======== Records ========

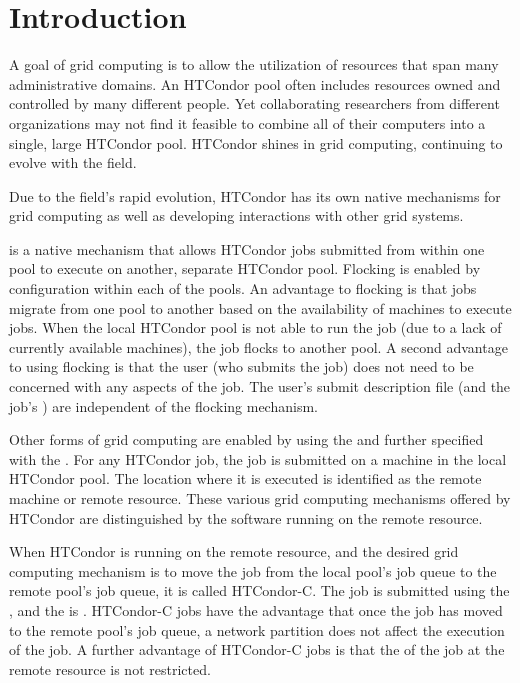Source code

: \section{\label{sec:grids-intro}Introduction}

A goal of grid computing is to allow the utilization of resources that
span many administrative domains.
An HTCondor pool often includes
resources owned and controlled by many different people.
Yet collaborating researchers from different organizations
may not find it feasible to combine all of their computers
into a single, large HTCondor pool.
HTCondor shines in grid computing,
continuing to evolve with the field.

Due to the field's rapid evolution, HTCondor has its own native mechanisms
for grid computing as well as developing interactions 
with other grid systems.


 is a native mechanism that allows HTCondor jobs
submitted from within one pool
to execute on another, separate HTCondor pool.
Flocking is enabled by configuration within each of the pools.
An advantage to flocking is that jobs migrate from one
pool to another based on the availability of machines to
execute jobs.
When the local HTCondor pool is not able to run the job
(due to a lack of currently available machines),
the job flocks to another pool.
A second advantage to using flocking is that the user
(who submits the job) does not need to be concerned with
any aspects of the job.
The user's submit description file (and the job's )
are independent of the flocking mechanism.

Other forms of grid computing are enabled by using
the  
and further specified with the .
For any HTCondor job, 
the job is submitted on a machine in the local HTCondor pool.
The location where it is executed is identified as the remote machine
or remote resource.
These various grid computing mechanisms offered by
HTCondor are distinguished by the software
running on the remote resource.

When HTCondor is running on the remote resource,
and the desired grid computing mechanism 
is to move the job from the local pool's job queue
to the remote pool's job queue,
it is called HTCondor-C.
The job is submitted using the 
, 
and the  is .
HTCondor-C jobs have the advantage that once the job has moved
to the remote pool's job queue,
a network partition does not affect the execution of the job.
A further advantage of HTCondor-C jobs is that the 
of the job at the remote resource is not restricted.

========

Task goal → Leave out the pictures and transcribe the entries above exactly.

Final answer →
Source code

: \section{\label{sec:grids-intro}Introduction}

A goal of grid computing is to allow the utilization of resources that
span many administrative domains.
An HTCondor pool often includes
resources owned and controlled by many different people.
Yet collaborating researchers from different organizations
may not find it feasible to combine all of their computers
into a single, large HTCondor pool.
HTCondor shines in grid computing,
continuing to evolve with the field.

Due to the field's rapid evolution, HTCondor has its own native mechanisms
for grid computing as well as developing interactions 
with other grid systems.


 is a native mechanism that allows HTCondor jobs
submitted from within one pool
to execute on another, separate HTCondor pool.
Flocking is enabled by configuration within each of the pools.
An advantage to flocking is that jobs migrate from one
pool to another based on the availability of machines to
execute jobs.
When the local HTCondor pool is not able to run the job
(due to a lack of currently available machines),
the job flocks to another pool.
A second advantage to using flocking is that the user
(who submits the job) does not need to be concerned with
any aspects of the job.
The user's submit description file (and the job's )
are independent of the flocking mechanism.

Other forms of grid computing are enabled by using
the  
and further specified with the .
For any HTCondor job, 
the job is submitted on a machine in the local HTCondor pool.
The location where it is executed is identified as the remote machine
or remote resource.
These various grid computing mechanisms offered by
HTCondor are distinguished by the software
running on the remote resource.

When HTCondor is running on the remote resource,
and the desired grid computing mechanism 
is to move the job from the local pool's job queue
to the remote pool's job queue,
it is called HTCondor-C.
The job is submitted using the 
, 
and the  is .
HTCondor-C jobs have the advantage that once the job has moved
to the remote pool's job queue,
a network partition does not affect the execution of the job.
A further advantage of HTCondor-C jobs is that the 
of the job at the remote resource is not restricted.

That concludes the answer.